Top of DATA

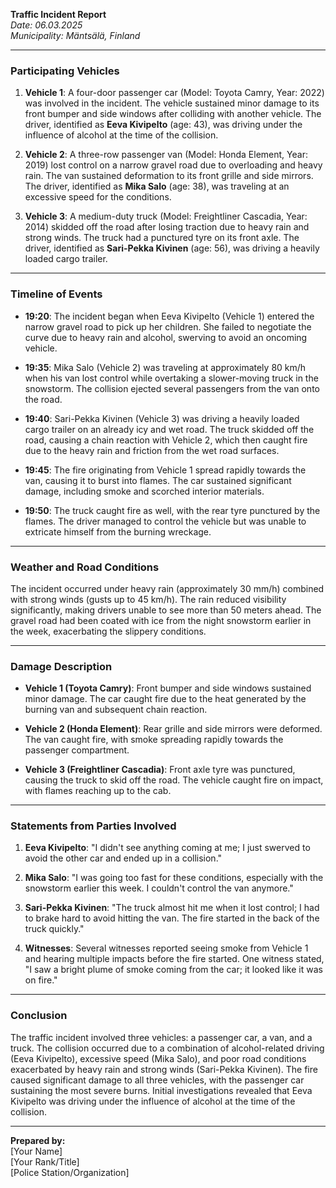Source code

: 

**Traffic Incident Report**  
*Date: 06.03.2025*  
*Municipality: Mäntsälä, Finland*

---

### Participating Vehicles  

1. **Vehicle 1**: A four-door passenger car (Model: Toyota Camry, Year: 2022) was involved in the incident. The vehicle sustained minor damage to its front bumper and side windows after colliding with another vehicle. The driver, identified as **Eeva Kivipelto** (age: 43), was driving under the influence of alcohol at the time of the collision.

2. **Vehicle 2**: A three-row passenger van (Model: Honda Element, Year: 2019) lost control on a narrow gravel road due to overloading and heavy rain. The van sustained deformation to its front grille and side mirrors. The driver, identified as **Mika Salo** (age: 38), was traveling at an excessive speed for the conditions.

3. **Vehicle 3**: A medium-duty truck (Model: Freightliner Cascadia, Year: 2014) skidded off the road after losing traction due to heavy rain and strong winds. The truck had a punctured tyre on its front axle. The driver, identified as **Sari-Pekka Kivinen** (age: 56), was driving a heavily loaded cargo trailer.

---

### Timeline of Events  

- **19:20**: The incident began when Eeva Kivipelto (Vehicle 1) entered the narrow gravel road to pick up her children. She failed to negotiate the curve due to heavy rain and alcohol, swerving to avoid an oncoming vehicle.

- **19:35**: Mika Salo (Vehicle 2) was traveling at approximately 80 km/h when his van lost control while overtaking a slower-moving truck in the snowstorm. The collision ejected several passengers from the van onto the road.

- **19:40**: Sari-Pekka Kivinen (Vehicle 3) was driving a heavily loaded cargo trailer on an already icy and wet road. The truck skidded off the road, causing a chain reaction with Vehicle 2, which then caught fire due to the heavy rain and friction from the wet road surfaces.

- **19:45**: The fire originating from Vehicle 1 spread rapidly towards the van, causing it to burst into flames. The car sustained significant damage, including smoke and scorched interior materials.

- **19:50**: The truck caught fire as well, with the rear tyre punctured by the flames. The driver managed to control the vehicle but was unable to extricate himself from the burning wreckage.

---

### Weather and Road Conditions  

The incident occurred under heavy rain (approximately 30 mm/h) combined with strong winds (gusts up to 45 km/h). The rain reduced visibility significantly, making drivers unable to see more than 50 meters ahead. The gravel road had been coated with ice from the night snowstorm earlier in the week, exacerbating the slippery conditions.

---

### Damage Description  

- **Vehicle 1 (Toyota Camry)**: Front bumper and side windows sustained minor damage. The car caught fire due to the heat generated by the burning van and subsequent chain reaction.

- **Vehicle 2 (Honda Element)**: Rear grille and side mirrors were deformed. The van caught fire, with smoke spreading rapidly towards the passenger compartment.

- **Vehicle 3 (Freightliner Cascadia)**: Front axle tyre was punctured, causing the truck to skid off the road. The vehicle caught fire on impact, with flames reaching up to the cab.

---

### Statements from Parties Involved  

1. **Eeva Kivipelto**: "I didn't see anything coming at me; I just swerved to avoid the other car and ended up in a collision."  

2. **Mika Salo**: "I was going too fast for these conditions, especially with the snowstorm earlier this week. I couldn't control the van anymore."  

3. **Sari-Pekka Kivinen**: "The truck almost hit me when it lost control; I had to brake hard to avoid hitting the van. The fire started in the back of the truck quickly."  

4. **Witnesses**: Several witnesses reported seeing smoke from Vehicle 1 and hearing multiple impacts before the fire started. One witness stated, "I saw a bright plume of smoke coming from the car; it looked like it was on fire."

---

### Conclusion  

The traffic incident involved three vehicles: a passenger car, a van, and a truck. The collision occurred due to a combination of alcohol-related driving (Eeva Kivipelto), excessive speed (Mika Salo), and poor road conditions exacerbated by heavy rain and strong winds (Sari-Pekka Kivinen). The fire caused significant damage to all three vehicles, with the passenger car sustaining the most severe burns. Initial investigations revealed that Eeva Kivipelto was driving under the influence of alcohol at the time of the collision.

--- 

**Prepared by:**  
[Your Name]  
[Your Rank/Title]  
[Police Station/Organization]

Bottom of DATA

▶ [ASSIGNED TASK]:
Each line in the data that holds the word "alcohol" must be copied.

▶ [ANSWER BOX]:
1. **Vehicle 1**: A four-door passenger car (Model: Toyota Camry, Year: 2022) was involved in the incident. The vehicle sustained minor damage to its front bumper and side windows after colliding with another vehicle. The driver, identified as **Eeva Kivipelto** (age: 43), was driving under the influence of alcohol at the time of the collision.
- **19:20**: The incident began when Eeva Kivipelto (Vehicle 1) entered the narrow gravel road to pick up her children. She failed to negotiate the curve due to heavy rain and alcohol, swerving to avoid an oncoming vehicle.
The traffic incident involved three vehicles: a passenger car, a van, and a truck. The collision occurred due to a combination of alcohol-related driving (Eeva Kivipelto), excessive speed (Mika Salo), and poor road conditions exacerbated by heavy rain and strong winds (Sari-Pekka Kivinen). The fire caused significant damage to all three vehicles, with the passenger car sustaining the most severe burns. Initial investigations revealed that Eeva Kivipelto was driving under the influence of alcohol at the time of the collision.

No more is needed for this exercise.